[Task statement]
With the first line below as the start and the line containing "sufficient grounds for" as the end, copy every line between them exactly, ends included.

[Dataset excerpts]

══════

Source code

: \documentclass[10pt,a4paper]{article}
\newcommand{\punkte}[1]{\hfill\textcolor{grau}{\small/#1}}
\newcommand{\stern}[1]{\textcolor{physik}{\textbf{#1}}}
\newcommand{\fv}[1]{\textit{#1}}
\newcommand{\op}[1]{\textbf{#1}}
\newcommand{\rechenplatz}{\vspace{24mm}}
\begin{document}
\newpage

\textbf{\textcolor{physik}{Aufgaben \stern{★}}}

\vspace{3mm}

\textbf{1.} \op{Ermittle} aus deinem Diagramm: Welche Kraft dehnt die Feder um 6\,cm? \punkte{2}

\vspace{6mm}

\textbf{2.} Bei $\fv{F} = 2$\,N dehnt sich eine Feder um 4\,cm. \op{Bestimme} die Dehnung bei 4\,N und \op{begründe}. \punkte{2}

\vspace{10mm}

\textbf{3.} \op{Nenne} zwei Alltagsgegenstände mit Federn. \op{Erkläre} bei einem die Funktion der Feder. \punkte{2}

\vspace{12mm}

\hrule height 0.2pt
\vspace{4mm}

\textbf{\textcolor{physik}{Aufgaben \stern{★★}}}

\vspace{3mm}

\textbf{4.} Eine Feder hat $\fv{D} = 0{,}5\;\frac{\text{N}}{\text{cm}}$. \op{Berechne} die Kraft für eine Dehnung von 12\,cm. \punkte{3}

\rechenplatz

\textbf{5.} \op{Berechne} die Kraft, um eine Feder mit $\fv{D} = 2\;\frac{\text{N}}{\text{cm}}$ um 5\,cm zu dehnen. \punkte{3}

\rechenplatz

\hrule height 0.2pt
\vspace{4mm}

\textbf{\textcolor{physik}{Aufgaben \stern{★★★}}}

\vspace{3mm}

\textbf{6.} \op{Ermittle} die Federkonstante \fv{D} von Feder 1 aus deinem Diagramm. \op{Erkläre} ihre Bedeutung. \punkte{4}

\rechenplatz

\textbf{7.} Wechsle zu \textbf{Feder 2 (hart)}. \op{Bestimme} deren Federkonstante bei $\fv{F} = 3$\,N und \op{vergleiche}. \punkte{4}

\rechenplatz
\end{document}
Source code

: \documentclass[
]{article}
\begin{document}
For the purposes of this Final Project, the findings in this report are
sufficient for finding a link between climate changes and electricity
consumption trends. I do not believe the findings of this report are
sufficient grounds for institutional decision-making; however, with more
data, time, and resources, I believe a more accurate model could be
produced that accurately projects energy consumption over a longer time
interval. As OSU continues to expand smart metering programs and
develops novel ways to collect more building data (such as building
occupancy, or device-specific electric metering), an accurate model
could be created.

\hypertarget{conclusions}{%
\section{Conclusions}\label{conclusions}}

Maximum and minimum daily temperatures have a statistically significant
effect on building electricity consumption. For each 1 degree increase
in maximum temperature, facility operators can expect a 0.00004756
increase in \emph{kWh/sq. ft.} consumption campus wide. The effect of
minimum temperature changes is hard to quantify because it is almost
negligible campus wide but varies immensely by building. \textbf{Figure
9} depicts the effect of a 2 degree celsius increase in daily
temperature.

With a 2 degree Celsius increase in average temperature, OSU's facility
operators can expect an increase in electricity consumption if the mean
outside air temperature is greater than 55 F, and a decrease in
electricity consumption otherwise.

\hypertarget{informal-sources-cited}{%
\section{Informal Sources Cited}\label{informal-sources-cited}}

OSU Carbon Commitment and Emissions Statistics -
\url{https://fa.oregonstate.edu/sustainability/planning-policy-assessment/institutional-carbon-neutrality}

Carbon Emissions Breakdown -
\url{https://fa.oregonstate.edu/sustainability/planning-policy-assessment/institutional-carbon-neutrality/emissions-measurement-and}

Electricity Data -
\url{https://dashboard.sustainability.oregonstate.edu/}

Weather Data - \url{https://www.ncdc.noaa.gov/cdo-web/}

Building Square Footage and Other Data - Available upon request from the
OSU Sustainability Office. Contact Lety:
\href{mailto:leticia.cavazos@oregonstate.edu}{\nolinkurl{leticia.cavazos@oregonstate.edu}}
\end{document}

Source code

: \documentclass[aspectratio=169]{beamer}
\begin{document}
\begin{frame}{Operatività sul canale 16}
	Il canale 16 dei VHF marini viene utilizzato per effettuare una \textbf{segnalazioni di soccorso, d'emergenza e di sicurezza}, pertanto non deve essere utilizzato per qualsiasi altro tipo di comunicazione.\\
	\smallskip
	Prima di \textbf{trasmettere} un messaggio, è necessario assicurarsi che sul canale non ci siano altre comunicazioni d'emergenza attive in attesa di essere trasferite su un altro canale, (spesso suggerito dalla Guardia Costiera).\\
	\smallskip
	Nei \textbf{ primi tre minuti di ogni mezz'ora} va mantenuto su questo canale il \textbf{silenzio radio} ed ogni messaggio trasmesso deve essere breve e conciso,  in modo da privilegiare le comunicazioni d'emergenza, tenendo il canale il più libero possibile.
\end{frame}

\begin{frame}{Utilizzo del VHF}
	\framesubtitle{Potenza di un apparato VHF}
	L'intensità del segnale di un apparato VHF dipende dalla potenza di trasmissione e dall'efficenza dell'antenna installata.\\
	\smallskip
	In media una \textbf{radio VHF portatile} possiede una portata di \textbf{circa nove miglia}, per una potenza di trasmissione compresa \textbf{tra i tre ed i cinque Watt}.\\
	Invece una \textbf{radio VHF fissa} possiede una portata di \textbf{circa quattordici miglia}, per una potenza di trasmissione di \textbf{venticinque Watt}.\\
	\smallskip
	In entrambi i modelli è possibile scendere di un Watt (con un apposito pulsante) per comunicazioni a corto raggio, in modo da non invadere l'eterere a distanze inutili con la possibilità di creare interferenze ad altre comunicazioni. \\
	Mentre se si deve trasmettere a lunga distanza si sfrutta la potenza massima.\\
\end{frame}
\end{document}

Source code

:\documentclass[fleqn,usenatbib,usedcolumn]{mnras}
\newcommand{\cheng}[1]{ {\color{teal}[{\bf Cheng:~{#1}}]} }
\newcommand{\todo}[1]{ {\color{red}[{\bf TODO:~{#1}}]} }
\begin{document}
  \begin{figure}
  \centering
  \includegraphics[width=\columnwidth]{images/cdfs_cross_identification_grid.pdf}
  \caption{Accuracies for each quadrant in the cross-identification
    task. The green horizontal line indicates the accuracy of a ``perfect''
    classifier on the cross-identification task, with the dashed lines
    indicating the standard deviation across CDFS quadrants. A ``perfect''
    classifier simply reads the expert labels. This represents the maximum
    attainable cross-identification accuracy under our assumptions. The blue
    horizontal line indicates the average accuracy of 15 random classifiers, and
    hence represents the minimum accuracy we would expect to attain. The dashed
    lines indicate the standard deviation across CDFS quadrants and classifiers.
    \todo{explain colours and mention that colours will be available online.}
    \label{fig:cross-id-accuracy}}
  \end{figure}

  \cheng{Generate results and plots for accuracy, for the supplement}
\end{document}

══════

[Answer box]
Source code

: \documentclass[10pt,a4paper]{article}
\newcommand{\punkte}[1]{\hfill\textcolor{grau}{\small/#1}}
\newcommand{\stern}[1]{\textcolor{physik}{\textbf{#1}}}
\newcommand{\fv}[1]{\textit{#1}}
\newcommand{\op}[1]{\textbf{#1}}
\newcommand{\rechenplatz}{\vspace{24mm}}
\begin{document}
\newpage

\textbf{\textcolor{physik}{Aufgaben \stern{★}}}

\vspace{3mm}

\textbf{1.} \op{Ermittle} aus deinem Diagramm: Welche Kraft dehnt die Feder um 6\,cm? \punkte{2}

\vspace{6mm}

\textbf{2.} Bei $\fv{F} = 2$\,N dehnt sich eine Feder um 4\,cm. \op{Bestimme} die Dehnung bei 4\,N und \op{begründe}. \punkte{2}

\vspace{10mm}

\textbf{3.} \op{Nenne} zwei Alltagsgegenstände mit Federn. \op{Erkläre} bei einem die Funktion der Feder. \punkte{2}

\vspace{12mm}

\hrule height 0.2pt
\vspace{4mm}

\textbf{\textcolor{physik}{Aufgaben \stern{★★}}}

\vspace{3mm}

\textbf{4.} Eine Feder hat $\fv{D} = 0{,}5\;\frac{\text{N}}{\text{cm}}$. \op{Berechne} die Kraft für eine Dehnung von 12\,cm. \punkte{3}

\rechenplatz

\textbf{5.} \op{Berechne} die Kraft, um eine Feder mit $\fv{D} = 2\;\frac{\text{N}}{\text{cm}}$ um 5\,cm zu dehnen. \punkte{3}

\rechenplatz

\hrule height 0.2pt
\vspace{4mm}

\textbf{\textcolor{physik}{Aufgaben \stern{★★★}}}

\vspace{3mm}

\textbf{6.} \op{Ermittle} die Federkonstante \fv{D} von Feder 1 aus deinem Diagramm. \op{Erkläre} ihre Bedeutung. \punkte{4}

\rechenplatz

\textbf{7.} Wechsle zu \textbf{Feder 2 (hart)}. \op{Bestimme} deren Federkonstante bei $\fv{F} = 3$\,N und \op{vergleiche}. \punkte{4}

\rechenplatz
\end{document}
Source code

: \documentclass[
]{article}
\begin{document}
For the purposes of this Final Project, the findings in this report are
sufficient for finding a link between climate changes and electricity
consumption trends. I do not believe the findings of this report are
sufficient grounds for institutional decision-making; however, with more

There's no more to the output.